The GX723 is a slightly toned-down version of MSI's laptop. It lacks its sibling's high-speed, quad-core CPU, but still sports an instant overclocking 'turbo' button, which, in theory, makes it faster than rival laptops with the same specification. It's available now for around £950.
The GX723 uses the same chassis as the gaudy GT725, but it's nowhere near as unattractive as its sibling. Whereas the GT725 uses cheap-looking splashes of red to complement the brushed-metal wrist rest and the metallic, cheese-grater-like area above the keyboard, the GX723 relies on a less garish blue finish. As a result, it's easier on the eye.
The blue area above the keyboard frames a variety of media shortcut buttons, as well as Wi-Fi, Bluetooth and webcam toggle switches. You also get a pair of buttons labelled 'eco' and 'turbo' in the centre. The first of these cycles through various display modes, optimising the brightness for watching films, showing presentations and so on, while the latter overclocks the CPU.
The GX723 is ostensibly a desktop-replacement laptop, so you'll need to be a regular in the gym if you intend to carry its 3.2kg, 395 by 27 by 278mm chassis for long distances. Should you need to ferry it to and fro, MSI bundles a fetching red rucksack that will make you the envy of the LAN party fraternity.
Once you get to your location, you'll find the GX723 easy to connect to surrounding devices. The HDMI port -- sensibly positioned at the rear, adjacent to a D-Sub VGA video output -- allows you to connect the laptop to a television, monitor or projector, while the four USB ports, memory card reader, mini-FireWire, and quad audio jacks cement its status as a machine that can replace your bulky home computer.

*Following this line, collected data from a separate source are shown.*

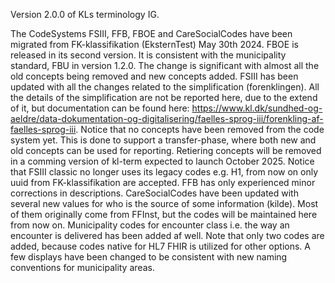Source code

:Version 2.0.0 of KLs terminology IG.

The CodeSystems FSIII, FFB, FBOE and CareSocialCodes have been migrated from FK-klassifikation (EksternTest) May 30th 2024. 
FBOE is released in its second version. It is consistent with the municipality standard, FBU in version 1.2.0. The change is significant with almost all the old concepts being removed and new concepts added.
FSIII has been updated with all the changes related to the simplification (forenklingen). All the details of the simplification are not be reported here, due to the extend of it, but documentation can be found here: https://www.kl.dk/sundhed-og-aeldre/data-dokumentation-og-digitalisering/faelles-sprog-iii/forenkling-af-faelles-sprog-iii. Notice that no concepts have been removed from the code system yet. This is done to support a transfer-phase, where both new and old concepts can be used for reporting. Retiering concepts will be removed in a comming version of kl-term expected to launch October 2025. Notice that FSIII classic no longer uses its legacy codes e.g. H1, from now on only uuid from FK-klassifikation are accepted.
FFB has only experienced minor corrections in descriptions.
CareSocialCodes have been updated with several new values for who is the source of some information (kilde). Most of them originally come from FFInst, but the codes will be maintained here from now on. Municipality codes for encounter class i.e. the way an encounter is delivered has been added af well. Note that only two codes are added, because codes native for HL7 FHIR is utilized for other options. A few displays have been changed to be consistent with new naming conventions for municipality areas.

One stumbling point is the GX723's odd keyboard. MSI has shoehorned a dedicated numerical keypad into the right-hand side, and some of the major keys, including return, the cursor keys and the right shift key, have been made smaller to accommodate this. As we found with the keys on the GT725, these buttons are a constant cause of typographical errors -- an almost unforgivable trait in a desktop-replacement laptop.

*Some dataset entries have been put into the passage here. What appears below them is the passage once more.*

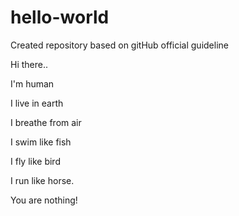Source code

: # hello-world
Created repository based on gitHub official guideline

Hi there..

I'm human

I live in earth

I breathe from air

I swim like fish

I fly like bird

I run like horse.



You are nothing!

The GX723 trades the quad-core Intel chip in the GT725 for a slightly more sedate, but still potent, Core 2 Duo P8600, alongside 4GB of RAM. The GX723's aforementioned turbo button can overclock the Intel chip by a fairly significant amount, although the actual figure will vary from machine to machine.

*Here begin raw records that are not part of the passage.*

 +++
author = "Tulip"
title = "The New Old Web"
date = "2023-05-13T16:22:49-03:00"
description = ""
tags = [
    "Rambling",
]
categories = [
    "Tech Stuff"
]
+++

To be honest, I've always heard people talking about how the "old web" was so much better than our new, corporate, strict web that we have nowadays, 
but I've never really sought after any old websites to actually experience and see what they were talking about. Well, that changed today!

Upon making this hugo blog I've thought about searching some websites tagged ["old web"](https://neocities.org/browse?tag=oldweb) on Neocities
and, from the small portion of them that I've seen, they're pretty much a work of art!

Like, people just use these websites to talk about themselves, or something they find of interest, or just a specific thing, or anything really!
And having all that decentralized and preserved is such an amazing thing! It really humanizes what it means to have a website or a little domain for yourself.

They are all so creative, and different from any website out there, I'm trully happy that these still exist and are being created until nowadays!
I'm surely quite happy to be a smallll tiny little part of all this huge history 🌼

The GX723 ships with a gaming-capable, although ultimately middle-of-the-road, Nvidia GeForce GT 130M GPU, packing 512MB of DDR3 memory. The 17-inch display, to which it is attached, is fairly average, too. The general picture quality is good, but it's slightly too reflective and not quite bright enough in our opinion, meaning you may struggle to see what's going on in brightly lit rooms or outdoors. By the same token, its 1,680x1,050-pixel resolution is adequate, although media tarts will mourn the absence of a 1,920x1,080-pixel (or higher) panel.